WORK REQUEST >>
Exactly the lines below from the one with "potential | 1.0 |" up to and including the one with "## References" make up the answer, with nothing else added.

** Opening DATA FOR THIS EXERCISE block **

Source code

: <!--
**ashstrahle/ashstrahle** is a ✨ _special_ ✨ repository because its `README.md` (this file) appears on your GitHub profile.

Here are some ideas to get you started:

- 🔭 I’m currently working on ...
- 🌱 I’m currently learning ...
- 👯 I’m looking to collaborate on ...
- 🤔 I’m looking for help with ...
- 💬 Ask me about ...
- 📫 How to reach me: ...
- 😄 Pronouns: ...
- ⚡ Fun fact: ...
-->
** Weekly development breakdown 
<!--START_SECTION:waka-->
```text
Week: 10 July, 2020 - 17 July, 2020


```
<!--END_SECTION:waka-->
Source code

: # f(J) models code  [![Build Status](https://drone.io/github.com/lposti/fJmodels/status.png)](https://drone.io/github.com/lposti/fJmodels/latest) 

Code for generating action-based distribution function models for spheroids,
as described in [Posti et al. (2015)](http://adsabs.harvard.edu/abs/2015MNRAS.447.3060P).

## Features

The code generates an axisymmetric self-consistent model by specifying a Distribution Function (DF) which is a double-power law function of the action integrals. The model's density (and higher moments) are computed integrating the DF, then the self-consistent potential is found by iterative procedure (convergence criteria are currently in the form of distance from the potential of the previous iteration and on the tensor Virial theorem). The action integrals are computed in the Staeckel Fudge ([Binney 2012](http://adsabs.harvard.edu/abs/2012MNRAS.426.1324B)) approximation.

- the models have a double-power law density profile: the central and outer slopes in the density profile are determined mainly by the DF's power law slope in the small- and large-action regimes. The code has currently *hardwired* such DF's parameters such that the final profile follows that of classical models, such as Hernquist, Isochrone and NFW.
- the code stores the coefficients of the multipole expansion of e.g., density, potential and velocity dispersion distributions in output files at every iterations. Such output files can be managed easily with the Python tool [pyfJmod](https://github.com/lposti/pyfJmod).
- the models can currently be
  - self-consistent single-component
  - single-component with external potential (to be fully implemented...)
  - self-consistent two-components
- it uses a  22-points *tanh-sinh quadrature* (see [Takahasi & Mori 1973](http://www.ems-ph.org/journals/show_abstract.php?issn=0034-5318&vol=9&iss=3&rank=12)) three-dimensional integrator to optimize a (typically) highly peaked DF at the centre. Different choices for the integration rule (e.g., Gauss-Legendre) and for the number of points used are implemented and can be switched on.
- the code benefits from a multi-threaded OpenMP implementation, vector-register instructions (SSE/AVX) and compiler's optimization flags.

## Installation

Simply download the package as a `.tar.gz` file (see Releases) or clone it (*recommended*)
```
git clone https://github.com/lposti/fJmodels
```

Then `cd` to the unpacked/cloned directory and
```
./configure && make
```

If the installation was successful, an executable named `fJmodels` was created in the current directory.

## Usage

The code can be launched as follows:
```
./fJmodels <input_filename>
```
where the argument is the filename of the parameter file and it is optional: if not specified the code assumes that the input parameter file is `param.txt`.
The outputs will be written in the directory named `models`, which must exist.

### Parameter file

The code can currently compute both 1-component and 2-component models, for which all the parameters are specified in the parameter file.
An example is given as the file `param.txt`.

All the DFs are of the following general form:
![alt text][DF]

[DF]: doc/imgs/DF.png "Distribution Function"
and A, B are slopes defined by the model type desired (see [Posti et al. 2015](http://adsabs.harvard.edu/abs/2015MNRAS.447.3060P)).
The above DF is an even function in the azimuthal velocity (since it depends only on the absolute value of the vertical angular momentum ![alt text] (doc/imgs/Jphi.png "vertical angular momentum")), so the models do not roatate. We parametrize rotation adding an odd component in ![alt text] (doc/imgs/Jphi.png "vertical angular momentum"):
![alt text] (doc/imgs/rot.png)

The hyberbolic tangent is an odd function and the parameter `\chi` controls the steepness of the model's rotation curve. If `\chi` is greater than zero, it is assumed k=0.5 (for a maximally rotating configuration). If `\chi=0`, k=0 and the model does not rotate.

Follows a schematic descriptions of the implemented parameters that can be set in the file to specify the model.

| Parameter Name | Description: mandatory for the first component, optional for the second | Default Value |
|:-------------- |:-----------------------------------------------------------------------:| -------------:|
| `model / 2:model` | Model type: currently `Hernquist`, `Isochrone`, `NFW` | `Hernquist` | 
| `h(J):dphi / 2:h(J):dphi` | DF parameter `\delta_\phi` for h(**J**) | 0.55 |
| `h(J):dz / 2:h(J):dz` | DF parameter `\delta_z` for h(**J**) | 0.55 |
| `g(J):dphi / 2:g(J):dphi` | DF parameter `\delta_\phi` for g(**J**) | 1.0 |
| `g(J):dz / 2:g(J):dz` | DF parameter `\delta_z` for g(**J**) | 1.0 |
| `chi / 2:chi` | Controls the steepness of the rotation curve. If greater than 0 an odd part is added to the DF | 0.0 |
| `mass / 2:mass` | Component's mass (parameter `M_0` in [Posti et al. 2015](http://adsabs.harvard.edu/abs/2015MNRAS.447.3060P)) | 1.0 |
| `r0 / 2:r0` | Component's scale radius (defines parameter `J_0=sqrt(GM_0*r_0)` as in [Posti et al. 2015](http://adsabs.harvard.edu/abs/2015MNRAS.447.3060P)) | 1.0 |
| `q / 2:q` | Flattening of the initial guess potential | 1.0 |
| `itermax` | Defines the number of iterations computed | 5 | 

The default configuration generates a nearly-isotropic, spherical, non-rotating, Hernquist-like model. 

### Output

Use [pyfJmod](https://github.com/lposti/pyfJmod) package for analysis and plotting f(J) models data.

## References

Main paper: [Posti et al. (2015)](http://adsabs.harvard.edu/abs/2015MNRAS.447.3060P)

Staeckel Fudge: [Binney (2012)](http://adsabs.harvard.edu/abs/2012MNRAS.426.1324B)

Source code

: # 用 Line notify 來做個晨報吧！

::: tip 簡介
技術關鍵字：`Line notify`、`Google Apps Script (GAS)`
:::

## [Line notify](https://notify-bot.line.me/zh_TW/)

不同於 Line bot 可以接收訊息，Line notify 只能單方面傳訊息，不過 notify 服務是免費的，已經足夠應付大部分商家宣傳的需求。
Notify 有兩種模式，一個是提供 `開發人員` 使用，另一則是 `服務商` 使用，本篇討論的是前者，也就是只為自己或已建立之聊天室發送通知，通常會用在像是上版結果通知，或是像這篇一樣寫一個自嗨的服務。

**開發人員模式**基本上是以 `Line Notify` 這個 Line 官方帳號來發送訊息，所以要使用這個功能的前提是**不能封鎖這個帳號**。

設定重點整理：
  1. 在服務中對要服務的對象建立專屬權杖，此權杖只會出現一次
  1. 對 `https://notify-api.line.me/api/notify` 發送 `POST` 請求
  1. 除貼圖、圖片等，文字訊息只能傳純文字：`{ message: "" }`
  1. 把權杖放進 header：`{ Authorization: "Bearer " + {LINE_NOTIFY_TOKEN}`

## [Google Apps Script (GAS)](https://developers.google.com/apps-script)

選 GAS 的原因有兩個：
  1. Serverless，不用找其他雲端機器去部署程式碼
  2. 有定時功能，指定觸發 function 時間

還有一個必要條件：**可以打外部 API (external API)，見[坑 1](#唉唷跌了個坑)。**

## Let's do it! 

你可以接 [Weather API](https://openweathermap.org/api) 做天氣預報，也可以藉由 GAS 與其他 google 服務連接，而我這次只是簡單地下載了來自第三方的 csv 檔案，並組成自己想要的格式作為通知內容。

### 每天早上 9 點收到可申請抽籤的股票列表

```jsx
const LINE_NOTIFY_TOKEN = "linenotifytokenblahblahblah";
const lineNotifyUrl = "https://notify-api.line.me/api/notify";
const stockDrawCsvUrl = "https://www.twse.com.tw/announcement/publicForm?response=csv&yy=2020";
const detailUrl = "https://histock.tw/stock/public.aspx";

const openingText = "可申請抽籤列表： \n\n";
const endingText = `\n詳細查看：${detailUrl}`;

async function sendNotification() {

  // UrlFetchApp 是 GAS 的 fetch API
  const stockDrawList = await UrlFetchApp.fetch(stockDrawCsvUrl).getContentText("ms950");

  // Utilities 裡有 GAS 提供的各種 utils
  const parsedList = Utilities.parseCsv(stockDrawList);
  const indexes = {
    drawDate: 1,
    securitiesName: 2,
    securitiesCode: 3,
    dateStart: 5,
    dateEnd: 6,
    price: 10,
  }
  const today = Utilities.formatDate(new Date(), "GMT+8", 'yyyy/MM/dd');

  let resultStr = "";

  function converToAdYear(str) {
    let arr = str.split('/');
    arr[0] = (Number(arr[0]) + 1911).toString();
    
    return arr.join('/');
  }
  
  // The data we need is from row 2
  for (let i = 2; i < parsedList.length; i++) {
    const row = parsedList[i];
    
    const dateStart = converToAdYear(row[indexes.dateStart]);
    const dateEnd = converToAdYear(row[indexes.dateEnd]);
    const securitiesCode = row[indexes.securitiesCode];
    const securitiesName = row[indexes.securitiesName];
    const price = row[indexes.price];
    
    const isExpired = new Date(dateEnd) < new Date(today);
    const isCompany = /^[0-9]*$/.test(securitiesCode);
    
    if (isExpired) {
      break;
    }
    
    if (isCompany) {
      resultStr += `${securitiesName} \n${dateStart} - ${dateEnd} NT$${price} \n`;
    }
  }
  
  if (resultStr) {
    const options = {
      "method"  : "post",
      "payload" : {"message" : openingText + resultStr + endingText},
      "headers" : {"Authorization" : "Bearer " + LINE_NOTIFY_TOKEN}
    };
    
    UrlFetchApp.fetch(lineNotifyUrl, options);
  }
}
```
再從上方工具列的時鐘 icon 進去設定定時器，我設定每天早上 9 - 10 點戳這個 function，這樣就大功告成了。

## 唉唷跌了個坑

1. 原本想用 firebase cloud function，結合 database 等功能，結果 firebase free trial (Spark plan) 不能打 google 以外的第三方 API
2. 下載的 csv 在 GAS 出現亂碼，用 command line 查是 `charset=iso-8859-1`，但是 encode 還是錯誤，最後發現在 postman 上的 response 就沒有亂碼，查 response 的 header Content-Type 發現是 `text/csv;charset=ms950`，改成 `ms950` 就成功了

** Closing DATA FOR THIS EXERCISE block **

ANSWER FOR THE TASK >>
| `q / 2:q` | Flattening of the initial guess potential | 1.0 |
| `itermax` | Defines the number of iterations computed | 5 | 

The default configuration generates a nearly-isotropic, spherical, non-rotating, Hernquist-like model. 

### Output

Use [pyfJmod](https://github.com/lposti/pyfJmod) package for analysis and plotting f(J) models data.

## References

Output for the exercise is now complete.